Trump administration now wants to dismantle ObamaCare in its entirety

The Trump administration is reversing course on the Affordable Care Act (ACA), seeking to strike down the health care law in its entirety.

In a filing with a federal appeals court, the Justice Department said it agreed with a December ruling by a federal judge in Texas that struck down one of the biggest legislative accomplishments of the Obama administration as unconstitutional.

“The Department of Justice has determined that the district court’s judgment should be affirmed,” the Monday night letter said.

If ObamaCare is repealed, it would likely leave 32 million people without health insurance by 2026, according to a Congressional Budget Office report from 2017 about the effects of repealing the ACA. Average premiums would also likely spike as a result.

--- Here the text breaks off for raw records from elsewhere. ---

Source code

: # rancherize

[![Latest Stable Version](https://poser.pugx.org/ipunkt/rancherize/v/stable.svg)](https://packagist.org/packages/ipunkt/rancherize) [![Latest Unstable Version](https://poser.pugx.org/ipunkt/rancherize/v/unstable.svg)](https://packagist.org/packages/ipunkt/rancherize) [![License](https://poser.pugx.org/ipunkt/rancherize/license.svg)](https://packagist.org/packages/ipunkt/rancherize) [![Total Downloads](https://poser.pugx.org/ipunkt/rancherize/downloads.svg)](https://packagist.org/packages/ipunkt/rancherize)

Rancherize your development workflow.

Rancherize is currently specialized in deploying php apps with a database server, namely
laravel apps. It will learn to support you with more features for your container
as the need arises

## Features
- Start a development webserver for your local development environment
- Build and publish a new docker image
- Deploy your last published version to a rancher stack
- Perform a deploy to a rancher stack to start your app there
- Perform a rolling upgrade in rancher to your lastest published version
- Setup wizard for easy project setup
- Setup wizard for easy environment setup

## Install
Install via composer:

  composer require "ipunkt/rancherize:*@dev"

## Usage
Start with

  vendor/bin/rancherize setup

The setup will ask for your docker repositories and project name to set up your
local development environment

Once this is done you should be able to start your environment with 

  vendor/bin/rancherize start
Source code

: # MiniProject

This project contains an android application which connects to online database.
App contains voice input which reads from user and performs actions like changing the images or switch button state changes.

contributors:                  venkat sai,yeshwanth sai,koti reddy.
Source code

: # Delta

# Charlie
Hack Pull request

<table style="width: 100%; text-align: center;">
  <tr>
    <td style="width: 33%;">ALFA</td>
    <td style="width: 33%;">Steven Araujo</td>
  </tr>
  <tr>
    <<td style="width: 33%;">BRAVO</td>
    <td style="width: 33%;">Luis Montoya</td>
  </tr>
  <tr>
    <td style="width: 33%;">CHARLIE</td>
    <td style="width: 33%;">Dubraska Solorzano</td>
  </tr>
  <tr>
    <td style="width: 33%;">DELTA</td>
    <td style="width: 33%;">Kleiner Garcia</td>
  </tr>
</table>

"The Department of Justice has determined that the district court's comprehensive opinion came to the correct conclusion and will support it on appeal," Kerri Kupec, spokesperson for the Justice Department, said in a statement.

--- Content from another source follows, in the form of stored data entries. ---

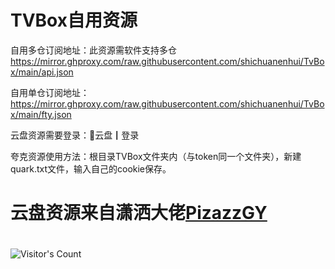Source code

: # TVBox自用资源

自用多仓订阅地址：此资源需软件支持多仓
https://mirror.ghproxy.com/raw.githubusercontent.com/shichuanenhui/TvBox/main/api.json

自用单仓订阅地址：
https://mirror.ghproxy.com/raw.githubusercontent.com/shichuanenhui/TvBox/main/fty.json

云盘资源需要登录：🦚云盘┃登录

夸克资源使用方法：根目录TVBox文件夹内（与token同一个文件夹），新建quark.txt文件，输入自己的cookie保存。

# 云盘资源来自潇洒大佬[PizazzGY](https://github.com/PizazzGY/TVBox_warehouse)

#
![Visitor's Count](https://profile-counter.glitch.me/shichuanenhui_TvBox/count.svg)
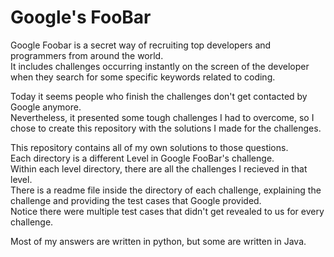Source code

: # Google's FooBar

Google Foobar is a secret way of recruiting top developers and programmers from around the world. \
It includes challenges occurring instantly on the screen of the developer when they search for some specific keywords related to coding.

Today it seems people who finish the challenges don't get contacted by Google anymore.\
Nevertheless, it presented some tough challenges I had to overcome, so I chose to create this repository with the solutions I made for the challenges.

This repository contains all of my own solutions to those questions.\
Each directory is a different Level in Google FooBar's challenge.\
Within each level directory, there are all the challenges I recieved in that level.\
There is a readme file inside the directory of each challenge, explaining the challenge and providing the test cases that Google provided. \
Notice there were multiple test cases that didn't get revealed to us for every challenge.

Most of my answers are written in python, but some are written in Java.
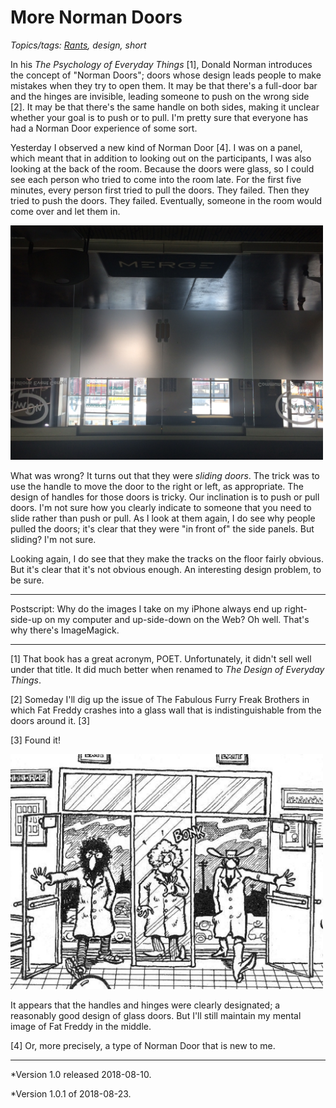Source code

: More Norman Doors
=================

*Topics/tags: [Rants](index-rants), design, short*

In his _The Psychology of Everyday Things_ [1], Donald Norman introduces the
concept of "Norman Doors"; doors whose design leads people to make mistakes
when they try to open them.  It may be that there's a full-door bar and the
hinges are invisible, leading someone to push on the wrong side [2].  It may be
that there's the same handle on both sides, making it unclear whether your
goal is to push or to pull.  I'm pretty sure that everyone has had a Norman
Door experience of some sort.

Yesterday I observed a new kind of Norman Door [4].  I was on a panel,
which meant that in addition to looking out on the participants, I was
also looking at the back of the room.  Because the
doors were glass, so I could see each person who tried to come into the
room late.  For the first five minutes, every person first tried to pull
the doors.  They failed.  Then they tried to push the doors.  They failed.
Eventually, someone in the room would come over and let them in.

<img src="images/merge-doors.png" alt="A set of glass doors; the doors have clearly
designated handles, set amidst a central frosted area" width="500">

What was wrong?  It turns out that they were *sliding doors*.
The trick was to use the handle to move the door to the right or left,
as appropriate.  The design of handles for those doors is tricky.
Our inclination is to push or pull doors.  I'm not sure how you clearly
indicate to someone that you need to slide rather than push or pull.  As
I look at them again, I do see why people pulled the doors; it's clear
that they were "in front of" the side panels.  But sliding?  I'm not sure.

Looking again, I do see that they make the tracks on the floor fairly
obvious.  But it's clear that it's not obvious enough.  An interesting
design problem, to be sure.

---

Postscript: Why do the images I take on my iPhone always end up right-side-up
on my computer and up-side-down on the Web?  Oh well.  That's why there's
ImageMagick.

---

[1] That book has a great acronym, POET.  Unfortunately, it didn't sell well
under that title.  It did much better when renamed to _The Design of
Everyday Things_.

[2] Someday I'll dig up the issue of The Fabulous Furry Freak Brothers in
which Fat Freddy crashes into a glass wall that is indistinguishable from
the doors around it.  [3]

[3] Found it!

<img src="images/fat-freddy-glass-door.png" width="500" alt="Three 'hippy' cartoon characters in trench coats walking through doors.  The ones on the left and right have opened the doors.  The one in the middle has crashed into a glass wall separating the two doors.">

It appears that the handles and hinges were clearly designated; a reasonably 
good design of glass doors.  But I'll still maintain my mental image of
Fat Freddy in the middle.

[4] Or, more precisely, a type of Norman Door that is new to me.

---

*Version 1.0 released 2018-08-10.

*Version 1.0.1 of 2018-08-23.
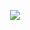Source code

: 

<p align="center">
  <a href="https://replit.com/@Kaweeshachamodk/HislWaBot?v=1#.replit">
    <img src="https://img.shields.io/static/v1?label=Get Whatsapp qr code&message=Click this now&color=aqua&style=plastic">

  </a>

Repealing the ACA has been a longstanding goal of President Trump and Republicans, but they failed to do so in 2017 when the Senate narrowly missed the necessary number of votes.

House Speaker Nancy Pelosi, D-Calif, slammed the decision in a tweet on Monday night, calling it an “all out war on affordable, dependable health.”

“In the courts, in the Congress, all across America, Democrats will fight relentlessly to #ProtectOurCare,” she wrote.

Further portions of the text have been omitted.